[Items from a data source]
────────────────────

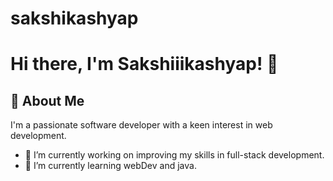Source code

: # sakshikashyap
# Hi there, I'm Sakshiiikashyap! 👋

## 🚀 About Me
I'm a passionate software developer with a keen interest in web development. 
- 🔭 I’m currently working on improving my skills in full-stack development.
- 🌱 I’m currently learning webDev and java.
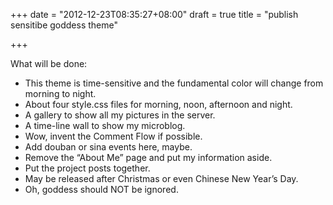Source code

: +++
date = "2012-12-23T08:35:27+08:00"
draft = true
title = "publish sensitibe goddess theme"

+++



What will be done:

* This theme is time-sensitive and the fundamental color will change from morning to night.
* About four style.css files for morning, noon, afternoon and night.
* A gallery to show all my pictures in the server.
* A time-line wall to show my microblog.
* Wow, invent the Comment Flow if possible.
* Add douban or sina events here, maybe.
* Remove the “About Me” page and put my information aside.
* Put the project posts together.
* May be released after Christmas or even Chinese New Year’s Day.
* Oh, goddess should NOT be ignored.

────────────────────

▶ _YOUR ASSIGNMENT_: Omit the pictures and reproduce the records above exactly.

▶ _EXERCISE RESPONSE_:
Source code

: # sakshikashyap
# Hi there, I'm Sakshiiikashyap! 👋

## 🚀 About Me
I'm a passionate software developer with a keen interest in web development. 
- 🔭 I’m currently working on improving my skills in full-stack development.
- 🌱 I’m currently learning webDev and java.
Source code

: +++
date = "2012-12-23T08:35:27+08:00"
draft = true
title = "publish sensitibe goddess theme"

+++



What will be done:

* This theme is time-sensitive and the fundamental color will change from morning to night.
* About four style.css files for morning, noon, afternoon and night.
* A gallery to show all my pictures in the server.
* A time-line wall to show my microblog.
* Wow, invent the Comment Flow if possible.
* Add douban or sina events here, maybe.
* Remove the “About Me” page and put my information aside.
* Put the project posts together.
* May be released after Christmas or even Chinese New Year’s Day.
* Oh, goddess should NOT be ignored.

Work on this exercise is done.